*Task description*:
The expected answer comprises all lines from the entries that contain the string "displayed".

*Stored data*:
____________
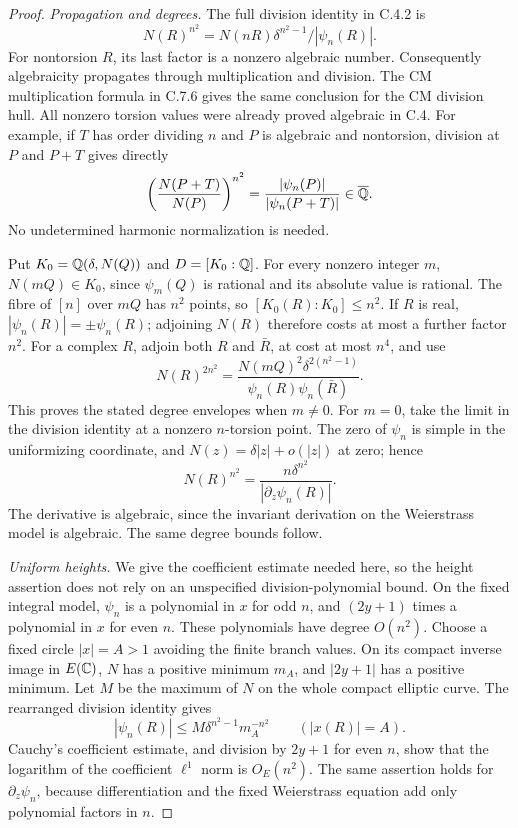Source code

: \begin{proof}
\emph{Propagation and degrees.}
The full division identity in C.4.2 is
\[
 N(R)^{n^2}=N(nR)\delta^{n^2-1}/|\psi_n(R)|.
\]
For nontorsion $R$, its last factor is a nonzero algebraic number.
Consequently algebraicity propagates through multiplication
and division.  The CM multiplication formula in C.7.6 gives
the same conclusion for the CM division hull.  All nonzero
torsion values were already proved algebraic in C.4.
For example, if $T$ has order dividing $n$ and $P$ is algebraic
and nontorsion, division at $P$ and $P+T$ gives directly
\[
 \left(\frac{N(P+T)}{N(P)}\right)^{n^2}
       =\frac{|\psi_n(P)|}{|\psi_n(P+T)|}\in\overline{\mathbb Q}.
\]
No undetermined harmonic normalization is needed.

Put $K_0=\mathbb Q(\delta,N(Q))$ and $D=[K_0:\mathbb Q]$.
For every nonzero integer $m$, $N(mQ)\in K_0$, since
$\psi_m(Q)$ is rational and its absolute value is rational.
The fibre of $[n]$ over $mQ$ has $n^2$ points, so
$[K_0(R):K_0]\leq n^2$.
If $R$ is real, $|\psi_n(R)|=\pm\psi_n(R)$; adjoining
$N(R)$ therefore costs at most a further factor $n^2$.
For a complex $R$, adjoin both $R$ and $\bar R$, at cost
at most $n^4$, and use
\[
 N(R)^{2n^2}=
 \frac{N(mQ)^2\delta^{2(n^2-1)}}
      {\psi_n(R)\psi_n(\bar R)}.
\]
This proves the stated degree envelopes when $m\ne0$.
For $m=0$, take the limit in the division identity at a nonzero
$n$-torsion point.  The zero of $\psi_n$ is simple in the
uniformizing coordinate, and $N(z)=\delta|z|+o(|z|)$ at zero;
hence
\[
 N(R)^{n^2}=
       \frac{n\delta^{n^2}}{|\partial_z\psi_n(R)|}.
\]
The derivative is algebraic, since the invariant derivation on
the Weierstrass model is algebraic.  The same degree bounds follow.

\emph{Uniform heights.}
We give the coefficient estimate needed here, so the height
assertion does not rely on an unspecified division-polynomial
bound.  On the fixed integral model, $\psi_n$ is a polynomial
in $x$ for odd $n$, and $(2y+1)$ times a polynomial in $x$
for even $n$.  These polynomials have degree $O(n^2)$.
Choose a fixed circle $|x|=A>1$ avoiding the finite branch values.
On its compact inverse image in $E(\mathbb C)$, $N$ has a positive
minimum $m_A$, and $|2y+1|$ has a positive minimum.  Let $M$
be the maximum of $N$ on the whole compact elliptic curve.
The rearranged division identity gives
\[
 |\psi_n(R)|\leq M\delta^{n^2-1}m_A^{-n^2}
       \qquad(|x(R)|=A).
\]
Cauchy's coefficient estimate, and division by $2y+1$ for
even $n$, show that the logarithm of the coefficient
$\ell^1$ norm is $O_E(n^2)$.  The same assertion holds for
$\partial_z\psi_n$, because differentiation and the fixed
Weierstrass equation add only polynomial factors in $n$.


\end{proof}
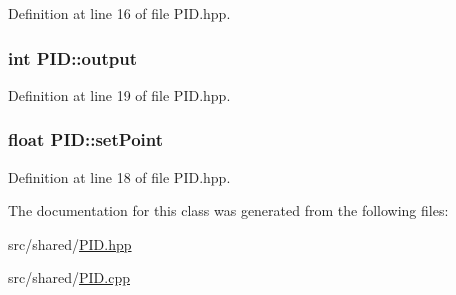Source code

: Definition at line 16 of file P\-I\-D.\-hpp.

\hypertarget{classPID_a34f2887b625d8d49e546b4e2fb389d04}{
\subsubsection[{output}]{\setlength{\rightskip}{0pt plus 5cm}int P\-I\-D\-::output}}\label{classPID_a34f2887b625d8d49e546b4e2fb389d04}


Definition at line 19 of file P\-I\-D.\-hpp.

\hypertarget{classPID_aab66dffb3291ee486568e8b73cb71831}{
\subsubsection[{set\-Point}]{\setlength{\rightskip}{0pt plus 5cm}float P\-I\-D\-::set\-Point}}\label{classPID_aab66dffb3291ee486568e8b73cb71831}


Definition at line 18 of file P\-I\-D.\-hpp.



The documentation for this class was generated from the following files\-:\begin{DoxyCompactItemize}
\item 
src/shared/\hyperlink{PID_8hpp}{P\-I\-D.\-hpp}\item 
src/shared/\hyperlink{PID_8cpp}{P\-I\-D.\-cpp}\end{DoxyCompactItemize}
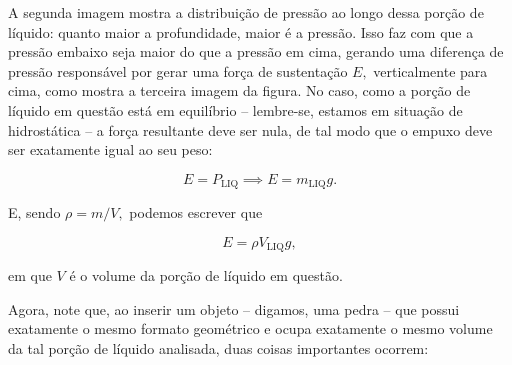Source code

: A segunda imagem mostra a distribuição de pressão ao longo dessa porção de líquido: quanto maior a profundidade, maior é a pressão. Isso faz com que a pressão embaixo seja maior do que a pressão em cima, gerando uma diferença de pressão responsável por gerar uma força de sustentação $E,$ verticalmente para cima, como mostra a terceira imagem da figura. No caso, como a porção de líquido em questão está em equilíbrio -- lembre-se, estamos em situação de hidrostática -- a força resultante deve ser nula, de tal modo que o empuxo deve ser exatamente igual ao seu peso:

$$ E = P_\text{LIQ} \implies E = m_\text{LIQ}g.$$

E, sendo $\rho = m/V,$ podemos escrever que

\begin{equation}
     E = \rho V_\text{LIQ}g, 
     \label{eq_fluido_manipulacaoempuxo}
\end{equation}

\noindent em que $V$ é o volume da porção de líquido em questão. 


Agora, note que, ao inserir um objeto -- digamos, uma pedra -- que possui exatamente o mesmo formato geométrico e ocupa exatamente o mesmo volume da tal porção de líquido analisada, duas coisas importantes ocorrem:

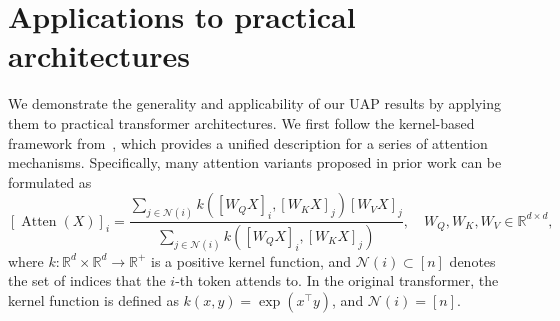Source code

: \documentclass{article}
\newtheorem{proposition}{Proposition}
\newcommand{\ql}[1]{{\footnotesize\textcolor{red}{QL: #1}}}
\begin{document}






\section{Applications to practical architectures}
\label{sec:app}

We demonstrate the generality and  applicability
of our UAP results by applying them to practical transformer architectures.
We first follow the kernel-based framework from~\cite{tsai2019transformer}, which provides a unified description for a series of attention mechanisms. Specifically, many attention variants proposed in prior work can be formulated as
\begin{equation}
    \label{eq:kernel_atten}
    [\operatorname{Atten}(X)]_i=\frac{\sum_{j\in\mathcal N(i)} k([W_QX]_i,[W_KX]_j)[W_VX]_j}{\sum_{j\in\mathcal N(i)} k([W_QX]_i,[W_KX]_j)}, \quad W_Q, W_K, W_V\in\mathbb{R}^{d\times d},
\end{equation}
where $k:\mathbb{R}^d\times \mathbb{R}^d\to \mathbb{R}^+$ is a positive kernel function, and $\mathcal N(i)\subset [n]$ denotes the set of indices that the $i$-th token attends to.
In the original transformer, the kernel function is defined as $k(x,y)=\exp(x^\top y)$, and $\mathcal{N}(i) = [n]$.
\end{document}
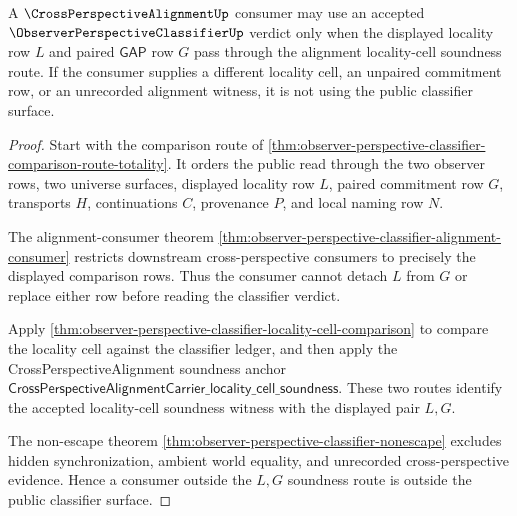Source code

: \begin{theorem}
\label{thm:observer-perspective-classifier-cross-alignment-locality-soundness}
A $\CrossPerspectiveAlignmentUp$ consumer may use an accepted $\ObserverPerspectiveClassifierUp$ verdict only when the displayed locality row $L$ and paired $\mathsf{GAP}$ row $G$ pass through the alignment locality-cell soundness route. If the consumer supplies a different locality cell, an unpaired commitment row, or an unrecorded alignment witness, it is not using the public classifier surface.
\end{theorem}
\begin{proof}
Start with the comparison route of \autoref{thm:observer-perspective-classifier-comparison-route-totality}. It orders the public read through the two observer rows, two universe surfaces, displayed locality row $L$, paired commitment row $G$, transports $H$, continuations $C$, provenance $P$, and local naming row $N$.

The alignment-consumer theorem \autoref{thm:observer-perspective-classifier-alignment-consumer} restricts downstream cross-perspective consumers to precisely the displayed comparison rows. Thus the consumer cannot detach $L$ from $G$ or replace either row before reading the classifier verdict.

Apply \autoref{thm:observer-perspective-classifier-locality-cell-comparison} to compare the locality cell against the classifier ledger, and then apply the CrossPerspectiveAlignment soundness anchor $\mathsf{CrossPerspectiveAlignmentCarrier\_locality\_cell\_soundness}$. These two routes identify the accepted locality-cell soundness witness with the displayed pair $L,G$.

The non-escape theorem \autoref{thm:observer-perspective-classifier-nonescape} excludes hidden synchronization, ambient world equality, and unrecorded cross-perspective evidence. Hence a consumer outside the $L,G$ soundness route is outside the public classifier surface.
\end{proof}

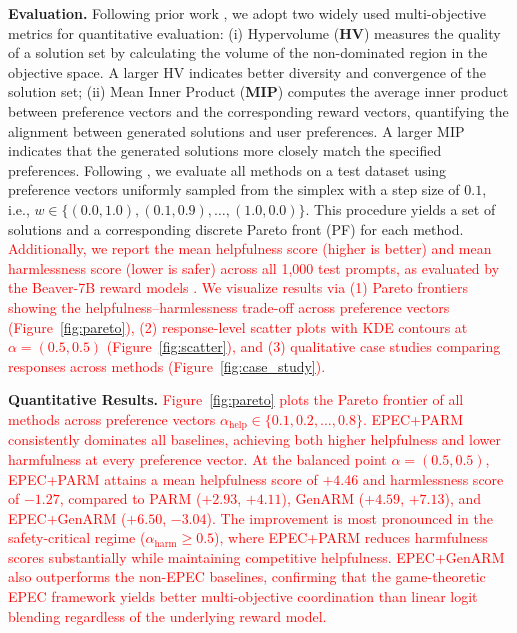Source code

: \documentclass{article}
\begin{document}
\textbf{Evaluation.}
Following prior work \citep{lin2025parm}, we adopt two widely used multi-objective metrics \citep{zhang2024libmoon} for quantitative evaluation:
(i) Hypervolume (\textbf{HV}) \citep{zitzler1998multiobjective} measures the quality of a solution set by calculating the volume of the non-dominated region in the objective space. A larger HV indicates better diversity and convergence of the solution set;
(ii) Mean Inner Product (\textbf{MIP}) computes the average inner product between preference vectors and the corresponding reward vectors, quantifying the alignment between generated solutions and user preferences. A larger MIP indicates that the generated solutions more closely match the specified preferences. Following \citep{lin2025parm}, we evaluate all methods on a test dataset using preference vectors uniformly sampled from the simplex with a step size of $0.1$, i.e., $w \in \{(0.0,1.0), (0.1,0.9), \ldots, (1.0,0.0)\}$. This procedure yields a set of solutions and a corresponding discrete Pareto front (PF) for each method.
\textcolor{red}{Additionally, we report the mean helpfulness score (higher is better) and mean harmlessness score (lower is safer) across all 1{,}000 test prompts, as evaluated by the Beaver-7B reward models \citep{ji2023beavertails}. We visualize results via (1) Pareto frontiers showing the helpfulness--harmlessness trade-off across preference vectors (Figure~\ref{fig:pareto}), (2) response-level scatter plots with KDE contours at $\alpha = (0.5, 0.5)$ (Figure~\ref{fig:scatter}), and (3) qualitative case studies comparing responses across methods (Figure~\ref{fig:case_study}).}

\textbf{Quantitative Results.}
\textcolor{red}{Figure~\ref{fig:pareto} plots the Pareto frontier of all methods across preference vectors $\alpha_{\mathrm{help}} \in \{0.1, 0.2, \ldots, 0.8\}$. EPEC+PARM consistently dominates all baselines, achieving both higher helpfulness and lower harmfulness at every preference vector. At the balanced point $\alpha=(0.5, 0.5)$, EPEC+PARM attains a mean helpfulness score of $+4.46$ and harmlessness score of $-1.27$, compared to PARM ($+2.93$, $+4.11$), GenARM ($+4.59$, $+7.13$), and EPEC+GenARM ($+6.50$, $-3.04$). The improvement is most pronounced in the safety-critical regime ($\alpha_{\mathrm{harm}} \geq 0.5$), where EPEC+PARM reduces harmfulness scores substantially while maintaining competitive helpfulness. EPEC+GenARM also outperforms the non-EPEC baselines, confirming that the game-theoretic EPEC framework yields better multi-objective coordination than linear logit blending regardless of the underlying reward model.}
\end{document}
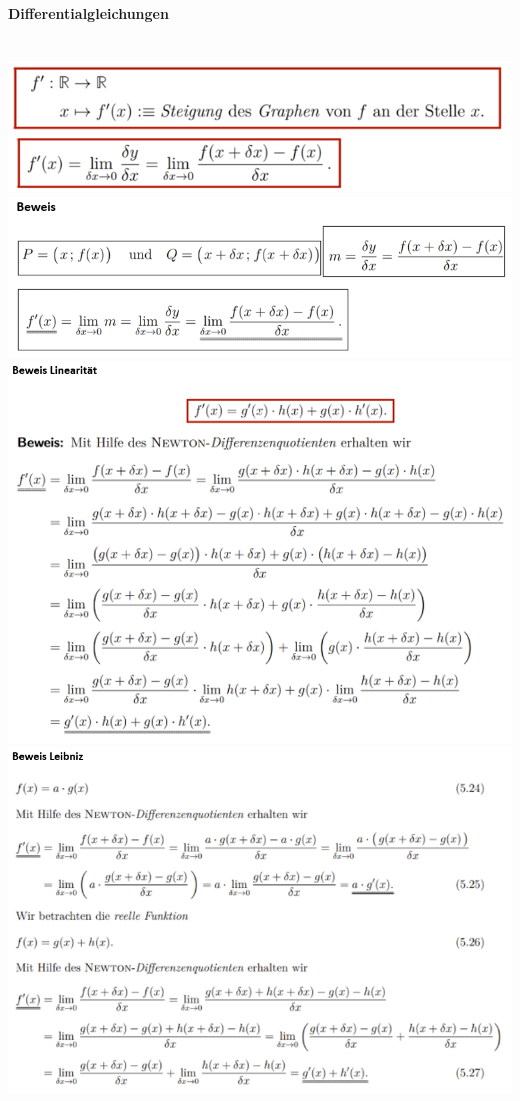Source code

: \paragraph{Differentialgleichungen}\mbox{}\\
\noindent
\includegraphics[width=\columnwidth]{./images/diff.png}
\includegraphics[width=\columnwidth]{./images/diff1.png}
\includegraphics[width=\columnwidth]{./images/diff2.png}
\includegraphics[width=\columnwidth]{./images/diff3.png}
____________
*Response to the task*:
A $\CrossPerspectiveAlignmentUp$ consumer may use an accepted $\ObserverPerspectiveClassifierUp$ verdict only when the displayed locality row $L$ and paired $\mathsf{GAP}$ row $G$ pass through the alignment locality-cell soundness route. If the consumer supplies a different locality cell, an unpaired commitment row, or an unrecorded alignment witness, it is not using the public classifier surface.
Start with the comparison route of \autoref{thm:observer-perspective-classifier-comparison-route-totality}. It orders the public read through the two observer rows, two universe surfaces, displayed locality row $L$, paired commitment row $G$, transports $H$, continuations $C$, provenance $P$, and local naming row $N$.
The alignment-consumer theorem \autoref{thm:observer-perspective-classifier-alignment-consumer} restricts downstream cross-perspective consumers to precisely the displayed comparison rows. Thus the consumer cannot detach $L$ from $G$ or replace either row before reading the classifier verdict.
Apply \autoref{thm:observer-perspective-classifier-locality-cell-comparison} to compare the locality cell against the classifier ledger, and then apply the CrossPerspectiveAlignment soundness anchor $\mathsf{CrossPerspectiveAlignmentCarrier\_locality\_cell\_soundness}$. These two routes identify the accepted locality-cell soundness witness with the displayed pair $L,G$.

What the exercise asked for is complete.